SOURCE MATERIAL Block Start

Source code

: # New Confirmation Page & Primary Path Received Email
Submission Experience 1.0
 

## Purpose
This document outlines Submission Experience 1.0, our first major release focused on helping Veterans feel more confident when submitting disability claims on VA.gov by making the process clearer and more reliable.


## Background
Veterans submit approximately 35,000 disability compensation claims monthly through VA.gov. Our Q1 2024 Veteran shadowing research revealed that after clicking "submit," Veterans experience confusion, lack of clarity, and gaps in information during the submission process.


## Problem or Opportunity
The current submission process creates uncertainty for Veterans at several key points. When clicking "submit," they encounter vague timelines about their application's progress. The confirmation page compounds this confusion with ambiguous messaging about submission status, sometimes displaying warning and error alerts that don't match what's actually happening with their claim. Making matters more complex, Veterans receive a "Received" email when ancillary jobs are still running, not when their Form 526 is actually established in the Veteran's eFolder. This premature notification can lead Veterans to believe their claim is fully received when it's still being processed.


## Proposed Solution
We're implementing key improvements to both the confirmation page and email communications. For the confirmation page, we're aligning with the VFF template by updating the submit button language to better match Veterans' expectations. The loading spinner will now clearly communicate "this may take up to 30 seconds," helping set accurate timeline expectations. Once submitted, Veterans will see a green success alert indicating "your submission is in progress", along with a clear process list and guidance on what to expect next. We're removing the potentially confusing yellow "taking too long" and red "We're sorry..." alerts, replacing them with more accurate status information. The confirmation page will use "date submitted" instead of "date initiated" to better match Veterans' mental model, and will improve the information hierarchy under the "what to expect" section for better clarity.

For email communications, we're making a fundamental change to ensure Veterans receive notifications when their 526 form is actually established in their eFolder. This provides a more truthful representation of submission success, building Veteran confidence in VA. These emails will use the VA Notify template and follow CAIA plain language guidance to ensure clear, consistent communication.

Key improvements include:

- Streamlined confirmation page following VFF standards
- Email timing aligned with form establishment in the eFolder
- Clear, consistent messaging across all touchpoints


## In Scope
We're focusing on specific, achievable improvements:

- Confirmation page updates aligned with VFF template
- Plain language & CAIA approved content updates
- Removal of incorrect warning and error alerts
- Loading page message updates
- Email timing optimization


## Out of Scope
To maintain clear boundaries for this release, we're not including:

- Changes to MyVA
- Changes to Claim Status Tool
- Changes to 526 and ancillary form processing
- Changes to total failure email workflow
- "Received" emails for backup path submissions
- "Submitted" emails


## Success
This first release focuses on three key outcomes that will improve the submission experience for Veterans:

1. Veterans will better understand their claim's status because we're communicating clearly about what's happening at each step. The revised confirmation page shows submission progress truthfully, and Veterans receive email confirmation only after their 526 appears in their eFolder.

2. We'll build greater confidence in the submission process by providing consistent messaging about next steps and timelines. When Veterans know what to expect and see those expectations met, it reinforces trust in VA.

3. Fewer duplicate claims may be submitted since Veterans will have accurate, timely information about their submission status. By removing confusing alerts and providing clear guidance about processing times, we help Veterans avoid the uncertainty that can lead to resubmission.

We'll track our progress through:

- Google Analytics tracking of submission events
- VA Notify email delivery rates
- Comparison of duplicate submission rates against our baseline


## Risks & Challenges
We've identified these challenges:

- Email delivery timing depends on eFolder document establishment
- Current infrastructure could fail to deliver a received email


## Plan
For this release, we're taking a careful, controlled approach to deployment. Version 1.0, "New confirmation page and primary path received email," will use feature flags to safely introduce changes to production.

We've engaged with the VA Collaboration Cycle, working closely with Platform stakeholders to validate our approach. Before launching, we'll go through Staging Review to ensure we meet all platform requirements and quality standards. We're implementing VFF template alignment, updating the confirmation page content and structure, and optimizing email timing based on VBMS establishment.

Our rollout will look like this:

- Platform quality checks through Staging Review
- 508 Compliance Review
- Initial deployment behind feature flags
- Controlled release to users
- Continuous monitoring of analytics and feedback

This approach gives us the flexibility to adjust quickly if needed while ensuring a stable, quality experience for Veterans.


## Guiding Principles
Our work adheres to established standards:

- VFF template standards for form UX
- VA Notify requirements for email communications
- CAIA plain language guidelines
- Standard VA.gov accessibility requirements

SOURCE MATERIAL Block End

• [PROBLEM STATEMENT]: The answer should be the complete set of records, printed exactly.

• [ANSWER TO THE PROBLEM]:
Source code

: # New Confirmation Page & Primary Path Received Email
Submission Experience 1.0
 

## Purpose
This document outlines Submission Experience 1.0, our first major release focused on helping Veterans feel more confident when submitting disability claims on VA.gov by making the process clearer and more reliable.


## Background
Veterans submit approximately 35,000 disability compensation claims monthly through VA.gov. Our Q1 2024 Veteran shadowing research revealed that after clicking "submit," Veterans experience confusion, lack of clarity, and gaps in information during the submission process.


## Problem or Opportunity
The current submission process creates uncertainty for Veterans at several key points. When clicking "submit," they encounter vague timelines about their application's progress. The confirmation page compounds this confusion with ambiguous messaging about submission status, sometimes displaying warning and error alerts that don't match what's actually happening with their claim. Making matters more complex, Veterans receive a "Received" email when ancillary jobs are still running, not when their Form 526 is actually established in the Veteran's eFolder. This premature notification can lead Veterans to believe their claim is fully received when it's still being processed.


## Proposed Solution
We're implementing key improvements to both the confirmation page and email communications. For the confirmation page, we're aligning with the VFF template by updating the submit button language to better match Veterans' expectations. The loading spinner will now clearly communicate "this may take up to 30 seconds," helping set accurate timeline expectations. Once submitted, Veterans will see a green success alert indicating "your submission is in progress", along with a clear process list and guidance on what to expect next. We're removing the potentially confusing yellow "taking too long" and red "We're sorry..." alerts, replacing them with more accurate status information. The confirmation page will use "date submitted" instead of "date initiated" to better match Veterans' mental model, and will improve the information hierarchy under the "what to expect" section for better clarity.

For email communications, we're making a fundamental change to ensure Veterans receive notifications when their 526 form is actually established in their eFolder. This provides a more truthful representation of submission success, building Veteran confidence in VA. These emails will use the VA Notify template and follow CAIA plain language guidance to ensure clear, consistent communication.

Key improvements include:

- Streamlined confirmation page following VFF standards
- Email timing aligned with form establishment in the eFolder
- Clear, consistent messaging across all touchpoints


## In Scope
We're focusing on specific, achievable improvements:

- Confirmation page updates aligned with VFF template
- Plain language & CAIA approved content updates
- Removal of incorrect warning and error alerts
- Loading page message updates
- Email timing optimization


## Out of Scope
To maintain clear boundaries for this release, we're not including:

- Changes to MyVA
- Changes to Claim Status Tool
- Changes to 526 and ancillary form processing
- Changes to total failure email workflow
- "Received" emails for backup path submissions
- "Submitted" emails


## Success
This first release focuses on three key outcomes that will improve the submission experience for Veterans:

1. Veterans will better understand their claim's status because we're communicating clearly about what's happening at each step. The revised confirmation page shows submission progress truthfully, and Veterans receive email confirmation only after their 526 appears in their eFolder.

2. We'll build greater confidence in the submission process by providing consistent messaging about next steps and timelines. When Veterans know what to expect and see those expectations met, it reinforces trust in VA.

3. Fewer duplicate claims may be submitted since Veterans will have accurate, timely information about their submission status. By removing confusing alerts and providing clear guidance about processing times, we help Veterans avoid the uncertainty that can lead to resubmission.

We'll track our progress through:

- Google Analytics tracking of submission events
- VA Notify email delivery rates
- Comparison of duplicate submission rates against our baseline


## Risks & Challenges
We've identified these challenges:

- Email delivery timing depends on eFolder document establishment
- Current infrastructure could fail to deliver a received email


## Plan
For this release, we're taking a careful, controlled approach to deployment. Version 1.0, "New confirmation page and primary path received email," will use feature flags to safely introduce changes to production.

We've engaged with the VA Collaboration Cycle, working closely with Platform stakeholders to validate our approach. Before launching, we'll go through Staging Review to ensure we meet all platform requirements and quality standards. We're implementing VFF template alignment, updating the confirmation page content and structure, and optimizing email timing based on VBMS establishment.

Our rollout will look like this:

- Platform quality checks through Staging Review
- 508 Compliance Review
- Initial deployment behind feature flags
- Controlled release to users
- Continuous monitoring of analytics and feedback

This approach gives us the flexibility to adjust quickly if needed while ensuring a stable, quality experience for Veterans.


## Guiding Principles
Our work adheres to established standards:

- VFF template standards for form UX
- VA Notify requirements for email communications
- CAIA plain language guidelines
- Standard VA.gov accessibility requirements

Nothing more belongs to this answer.